Your instructions >> Each line below must be transcribed with no word changed.
START Exercise inputs
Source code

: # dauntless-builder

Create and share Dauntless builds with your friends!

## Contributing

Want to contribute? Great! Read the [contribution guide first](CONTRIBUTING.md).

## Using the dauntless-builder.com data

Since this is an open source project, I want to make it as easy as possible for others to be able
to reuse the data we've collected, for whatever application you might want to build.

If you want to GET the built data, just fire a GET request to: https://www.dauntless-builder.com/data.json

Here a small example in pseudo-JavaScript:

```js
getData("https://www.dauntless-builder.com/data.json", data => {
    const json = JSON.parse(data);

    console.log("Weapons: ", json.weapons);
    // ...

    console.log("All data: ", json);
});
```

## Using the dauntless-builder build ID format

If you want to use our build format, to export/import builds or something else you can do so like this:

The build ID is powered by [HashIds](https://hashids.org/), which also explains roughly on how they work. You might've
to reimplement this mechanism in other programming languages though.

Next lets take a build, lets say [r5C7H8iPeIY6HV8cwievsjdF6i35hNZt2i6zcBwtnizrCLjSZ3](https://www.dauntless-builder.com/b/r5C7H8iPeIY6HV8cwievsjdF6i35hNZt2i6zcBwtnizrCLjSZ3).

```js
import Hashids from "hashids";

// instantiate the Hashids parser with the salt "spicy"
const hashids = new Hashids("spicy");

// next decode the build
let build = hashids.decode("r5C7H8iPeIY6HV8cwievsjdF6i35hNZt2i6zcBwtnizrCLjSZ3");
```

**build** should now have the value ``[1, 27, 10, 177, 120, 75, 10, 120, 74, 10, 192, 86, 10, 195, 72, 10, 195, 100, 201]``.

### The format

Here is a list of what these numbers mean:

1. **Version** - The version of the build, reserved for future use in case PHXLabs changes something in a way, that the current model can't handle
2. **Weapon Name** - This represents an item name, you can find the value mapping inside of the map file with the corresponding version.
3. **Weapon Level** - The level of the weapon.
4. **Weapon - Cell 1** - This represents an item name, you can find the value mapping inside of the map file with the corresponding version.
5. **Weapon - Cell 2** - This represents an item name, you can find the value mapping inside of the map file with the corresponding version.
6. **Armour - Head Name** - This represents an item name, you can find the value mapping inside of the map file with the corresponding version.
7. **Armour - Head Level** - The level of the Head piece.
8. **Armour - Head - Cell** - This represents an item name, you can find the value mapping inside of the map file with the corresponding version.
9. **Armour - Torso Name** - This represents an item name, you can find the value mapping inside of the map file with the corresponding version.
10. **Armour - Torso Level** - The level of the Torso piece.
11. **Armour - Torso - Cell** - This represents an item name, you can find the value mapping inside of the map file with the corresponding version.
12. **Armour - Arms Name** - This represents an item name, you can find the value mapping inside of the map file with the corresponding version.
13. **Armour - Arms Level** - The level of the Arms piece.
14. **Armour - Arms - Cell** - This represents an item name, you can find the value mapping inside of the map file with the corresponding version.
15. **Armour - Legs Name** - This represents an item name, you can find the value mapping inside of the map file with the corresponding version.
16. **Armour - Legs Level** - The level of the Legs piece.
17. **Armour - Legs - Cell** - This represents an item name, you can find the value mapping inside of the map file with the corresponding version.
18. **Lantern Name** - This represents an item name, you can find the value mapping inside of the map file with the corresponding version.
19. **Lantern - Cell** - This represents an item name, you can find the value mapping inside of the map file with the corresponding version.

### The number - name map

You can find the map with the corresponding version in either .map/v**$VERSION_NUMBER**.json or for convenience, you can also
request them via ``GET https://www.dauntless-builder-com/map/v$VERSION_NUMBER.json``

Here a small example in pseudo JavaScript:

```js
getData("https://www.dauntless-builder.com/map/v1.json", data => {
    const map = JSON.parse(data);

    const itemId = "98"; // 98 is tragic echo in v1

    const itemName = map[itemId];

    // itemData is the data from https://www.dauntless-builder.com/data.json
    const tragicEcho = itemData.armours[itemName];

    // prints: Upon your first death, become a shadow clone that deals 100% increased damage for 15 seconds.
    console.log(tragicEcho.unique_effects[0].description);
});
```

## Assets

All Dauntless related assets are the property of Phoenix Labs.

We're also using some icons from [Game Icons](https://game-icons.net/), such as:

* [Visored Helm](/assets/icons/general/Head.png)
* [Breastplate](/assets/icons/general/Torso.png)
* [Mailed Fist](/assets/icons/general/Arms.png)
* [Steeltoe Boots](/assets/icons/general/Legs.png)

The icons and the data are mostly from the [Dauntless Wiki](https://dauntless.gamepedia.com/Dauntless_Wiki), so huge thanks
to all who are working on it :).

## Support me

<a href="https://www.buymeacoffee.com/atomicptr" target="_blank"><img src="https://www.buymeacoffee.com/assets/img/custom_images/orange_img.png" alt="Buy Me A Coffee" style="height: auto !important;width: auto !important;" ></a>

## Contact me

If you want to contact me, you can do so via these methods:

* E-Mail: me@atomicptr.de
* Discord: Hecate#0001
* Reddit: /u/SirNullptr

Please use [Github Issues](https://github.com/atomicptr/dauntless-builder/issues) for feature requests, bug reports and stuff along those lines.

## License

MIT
END Exercise inputs
Your response >>
Source code

: # dauntless-builder

Create and share Dauntless builds with your friends!

## Contributing

Want to contribute? Great! Read the [contribution guide first](CONTRIBUTING.md).

## Using the dauntless-builder.com data

Since this is an open source project, I want to make it as easy as possible for others to be able
to reuse the data we've collected, for whatever application you might want to build.

If you want to GET the built data, just fire a GET request to: https://www.dauntless-builder.com/data.json

Here a small example in pseudo-JavaScript:

```js
getData("https://www.dauntless-builder.com/data.json", data => {
    const json = JSON.parse(data);

    console.log("Weapons: ", json.weapons);
    // ...

    console.log("All data: ", json);
});
```

## Using the dauntless-builder build ID format

If you want to use our build format, to export/import builds or something else you can do so like this:

The build ID is powered by [HashIds](https://hashids.org/), which also explains roughly on how they work. You might've
to reimplement this mechanism in other programming languages though.

Next lets take a build, lets say [r5C7H8iPeIY6HV8cwievsjdF6i35hNZt2i6zcBwtnizrCLjSZ3](https://www.dauntless-builder.com/b/r5C7H8iPeIY6HV8cwievsjdF6i35hNZt2i6zcBwtnizrCLjSZ3).

```js
import Hashids from "hashids";

// instantiate the Hashids parser with the salt "spicy"
const hashids = new Hashids("spicy");

// next decode the build
let build = hashids.decode("r5C7H8iPeIY6HV8cwievsjdF6i35hNZt2i6zcBwtnizrCLjSZ3");
```

**build** should now have the value ``[1, 27, 10, 177, 120, 75, 10, 120, 74, 10, 192, 86, 10, 195, 72, 10, 195, 100, 201]``.

### The format

Here is a list of what these numbers mean:

1. **Version** - The version of the build, reserved for future use in case PHXLabs changes something in a way, that the current model can't handle
2. **Weapon Name** - This represents an item name, you can find the value mapping inside of the map file with the corresponding version.
3. **Weapon Level** - The level of the weapon.
4. **Weapon - Cell 1** - This represents an item name, you can find the value mapping inside of the map file with the corresponding version.
5. **Weapon - Cell 2** - This represents an item name, you can find the value mapping inside of the map file with the corresponding version.
6. **Armour - Head Name** - This represents an item name, you can find the value mapping inside of the map file with the corresponding version.
7. **Armour - Head Level** - The level of the Head piece.
8. **Armour - Head - Cell** - This represents an item name, you can find the value mapping inside of the map file with the corresponding version.
9. **Armour - Torso Name** - This represents an item name, you can find the value mapping inside of the map file with the corresponding version.
10. **Armour - Torso Level** - The level of the Torso piece.
11. **Armour - Torso - Cell** - This represents an item name, you can find the value mapping inside of the map file with the corresponding version.
12. **Armour - Arms Name** - This represents an item name, you can find the value mapping inside of the map file with the corresponding version.
13. **Armour - Arms Level** - The level of the Arms piece.
14. **Armour - Arms - Cell** - This represents an item name, you can find the value mapping inside of the map file with the corresponding version.
15. **Armour - Legs Name** - This represents an item name, you can find the value mapping inside of the map file with the corresponding version.
16. **Armour - Legs Level** - The level of the Legs piece.
17. **Armour - Legs - Cell** - This represents an item name, you can find the value mapping inside of the map file with the corresponding version.
18. **Lantern Name** - This represents an item name, you can find the value mapping inside of the map file with the corresponding version.
19. **Lantern - Cell** - This represents an item name, you can find the value mapping inside of the map file with the corresponding version.

### The number - name map

You can find the map with the corresponding version in either .map/v**$VERSION_NUMBER**.json or for convenience, you can also
request them via ``GET https://www.dauntless-builder-com/map/v$VERSION_NUMBER.json``

Here a small example in pseudo JavaScript:

```js
getData("https://www.dauntless-builder.com/map/v1.json", data => {
    const map = JSON.parse(data);

    const itemId = "98"; // 98 is tragic echo in v1

    const itemName = map[itemId];

    // itemData is the data from https://www.dauntless-builder.com/data.json
    const tragicEcho = itemData.armours[itemName];

    // prints: Upon your first death, become a shadow clone that deals 100% increased damage for 15 seconds.
    console.log(tragicEcho.unique_effects[0].description);
});
```

## Assets

All Dauntless related assets are the property of Phoenix Labs.

We're also using some icons from [Game Icons](https://game-icons.net/), such as:

* [Visored Helm](/assets/icons/general/Head.png)
* [Breastplate](/assets/icons/general/Torso.png)
* [Mailed Fist](/assets/icons/general/Arms.png)
* [Steeltoe Boots](/assets/icons/general/Legs.png)

The icons and the data are mostly from the [Dauntless Wiki](https://dauntless.gamepedia.com/Dauntless_Wiki), so huge thanks
to all who are working on it :).

## Support me

<a href="https://www.buymeacoffee.com/atomicptr" target="_blank"><img src="https://www.buymeacoffee.com/assets/img/custom_images/orange_img.png" alt="Buy Me A Coffee" style="height: auto !important;width: auto !important;" ></a>

## Contact me

If you want to contact me, you can do so via these methods:

* E-Mail: me@atomicptr.de
* Discord: Hecate#0001
* Reddit: /u/SirNullptr

Please use [Github Issues](https://github.com/atomicptr/dauntless-builder/issues) for feature requests, bug reports and stuff along those lines.

## License

MIT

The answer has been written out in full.